The lamps (what there are of them) wd make you die because of the shades, they are like little fitted caps of tiny beads sewn together & sitting on the bulbs & shaded in colours of green & brown so no glimmer comes through, plus the killingness of the object themselves.

  Harold says he can’t get them any more, well what a surprise. They wd fetch fortunes in the King’s Rd. He is kindness itself & the manners are such that one doesn’t know when one ought to appear. We have sitting up talks from 5 till after dinner (bedtime really) with ne’er a break but he doesn’t seem to mind. I must say it has been a major rest cure, he obviously doesn’t want to go to the town & I was dead when I arrived so I’ve just sat & read, in a way it is a treat because it’s what I never do.

  Yesterday we went for what H called a country walk, it was about 100 yards of paths up to his fascinating little farm, everything in miniature. He takes off his hat to farm man & gardeners & generally spreads his marvellous manners all around. The dump is an oasis, & almost in the town. It has got lots of other houses which belong to it but are let to Olivetti typewriters & students of new techniques belonging to them, all with ancient gardens of shapes of green. The driver is so bad & truly terrifying that I dreaded going to Pisa (1½ hours) but spoke about going PIANO although he didn’t seem to take the slightest notice. I suppose it wd have been even more frightening if I hadn’t. It’s a marvellous thing about being old, one doesn’t mind SPEAKING.

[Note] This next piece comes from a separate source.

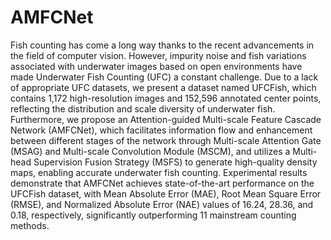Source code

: # AMFCNet
Fish counting has come a long way thanks to the recent advancements in the field of computer vision. However, impurity noise and fish variations associated with underwater images based on open environments have made Underwater Fish Counting (UFC) a constant challenge. Due to a lack of appropriate UFC datasets, we  present a dataset named UFCFish, which contains 1,172 high-resolution images and 152,596 annotated center points, reflecting the distribution and scale diversity of underwater fish. Furthermore, we propose an Attention-guided Multi-scale Feature Cascade Network (AMFCNet), which facilitates information flow and enhancement between different stages of the network through Multi-scale Attention Gate (MSAG) and Multi-scale Convolution Module (MSCM), and utilizes a Multi-head Supervision Fusion Strategy (MSFS) to generate high-quality density maps, enabling accurate underwater fish counting. Experimental results demonstrate that AMFCNet achieves state-of-the-art performance on the UFCFish dataset, with Mean Absolute Error (MAE),  Root Mean Square Error (RMSE), and Normalized Absolute Error (NAE) values of 16.24, 28.36, and 0.18, respectively, significantly outperforming 11 mainstream counting methods.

  As for the BOOK,2 I could enlarge for hours but won’t bother you with what you know far better than I. I simply couldn’t help saying something about Jerry.3 He had added a weeny sentence. No one knows your part in the 4 years of illness except me & Woman. Oh well. It has fired me to get all the letters put in order at home. It will be a long & terrific work but I think it must be done, perhaps I’ll get a stoodent in the summer hols because if people are going to be interested in this book (and I think they will) they had better know the real story one day. H has put ‘Colonel’ for the Colonel instead of the GP rubbish.4 Much better, eh. He’s written to the old soul enlarging on this. N’s last journey back to France is so typically described ‘I went on the night ferry etc etc’ without a single word re stretcher, me, nurse, injections in the night, you at station in Paris etc etc. A sort of FANTASY. And if you remember the airy plane was out because they were frightened she’d die on it & upset the passengers. OH HONKS, what a travesty. I got him to put in how the old Hen had come all the way from Calif to do a stint, because she DID. But of course the brunt was borne by you & no-one else. I do so wonder what the publishers will make of it all, & I relish the thought of Duckie [Dr Blaikie] etc reading it, Duckie & his egg cup of choice flowers. What a hash they made of her.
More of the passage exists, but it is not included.